He’s been busy helping such clients this past year. Mr. Montana and his Savills Studley colleagues Ira Schuman, Marc Shapses, Oliver Petrovic and Kurt Handschumacher last month completed a 40,000-square-foot expansion in a 20-year lease renewal totaling 191,000 square feet on behalf of the Teachers’ Retirement System of the City of New York. Officials at the fund signed on the dotted line to keep its headquarters at 55 Water Street in the Financial District, as CO previously reported.

He also helped social welfare agency Samaritan Village find three more spaces this year on Eighth Avenue, West 44th Street and West 40th Street, on top of Samaritan Village’s roughly 40 locations citywide providing relief for veterans and the homeless as well as substance abuse treatment. The nonprofit is looking all over the city for more venues in 2016, Mr. Montana said.

“They do a lot of good in the world in a lot of different ways,” he said. “I really love those guys and it’s very gratifying to help someone like that.”

He also finds pleasure when he’s off the clock. Mr. Montana often posts his skiing photos on Instagram and he said he hopes to spend 60 days on the slopes in 2016.

He lives in Greenwich, Conn., where he is the deputy grand knight at the local Knights of Columbus. The Knights cook meals for the hungry and hold dances for people with mental disabilities, while he and what he called his “real estate family” at the Young Men and Women’s Real Estate Association of New York work for Habitat for Humanity and collect winter coats.

Mr. Montana also devotes his energy to REBNY. He sits on the REBNY board of governors, the commercial board of directors, the ethics committee and the arbitration committee, among other posts. He credits the organization with helping him find his place in the industry after he went to college at the University of Colorado at Boulder, he said.

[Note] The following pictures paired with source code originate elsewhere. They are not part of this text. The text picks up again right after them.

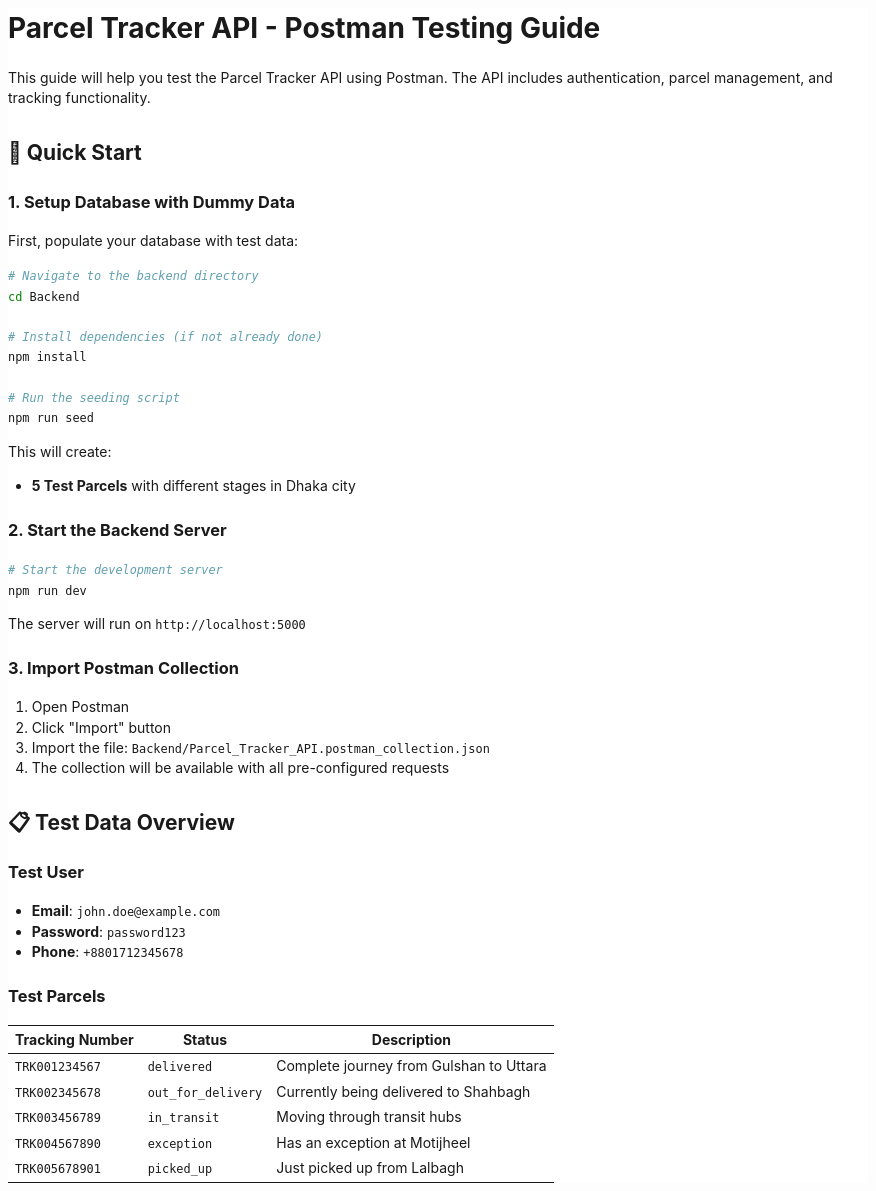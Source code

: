# Parcel Tracker API - Postman Testing Guide

This guide will help you test the Parcel Tracker API using Postman. The API includes authentication, parcel management, and tracking functionality.

## 🚀 Quick Start

### 1. Setup Database with Dummy Data

First, populate your database with test data:

```bash
# Navigate to the backend directory
cd Backend

# Install dependencies (if not already done)
npm install

# Run the seeding script
npm run seed
```

This will create:
- **5 Test Parcels** with different stages in Dhaka city

### 2. Start the Backend Server

```bash
# Start the development server
npm run dev
```

The server will run on `http://localhost:5000`

### 3. Import Postman Collection

1. Open Postman
2. Click "Import" button
3. Import the file: `Backend/Parcel_Tracker_API.postman_collection.json`
4. The collection will be available with all pre-configured requests

## 📋 Test Data Overview

### Test User
- **Email**: `john.doe@example.com`
- **Password**: `password123`
- **Phone**: `+8801712345678`

### Test Parcels

| Tracking Number | Status | Description |
|----------------|--------|-------------|
| `TRK001234567` | `delivered` | Complete journey from Gulshan to Uttara |
| `TRK002345678` | `out_for_delivery` | Currently being delivered to Shahbagh |
| `TRK003456789` | `in_transit` | Moving through transit hubs |
| `TRK004567890` | `exception` | Has an exception at Motijheel |
| `TRK005678901` | `picked_up` | Just picked up from Lalbagh |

“When you’re new and you’re young and you’re just trying to get in, you don’t know anything,” he said. “The people who are involved in REBNY are the leaders. If you go and just start getting involved—what a great thing.”

The 2015 REBNY award marks Mr. Montana’s second such honor, as he won the 2013 Young Real Estate Man of the Year Award. REBNY President John Banks singled out Mr. Montana’s service to the organization in a tribute published last month in Real Estate Weekly.

“Bill has been a REBNY member for over 25 years, and has since become REBNY’s equivalent of a household name,” Mr. Banks wrote.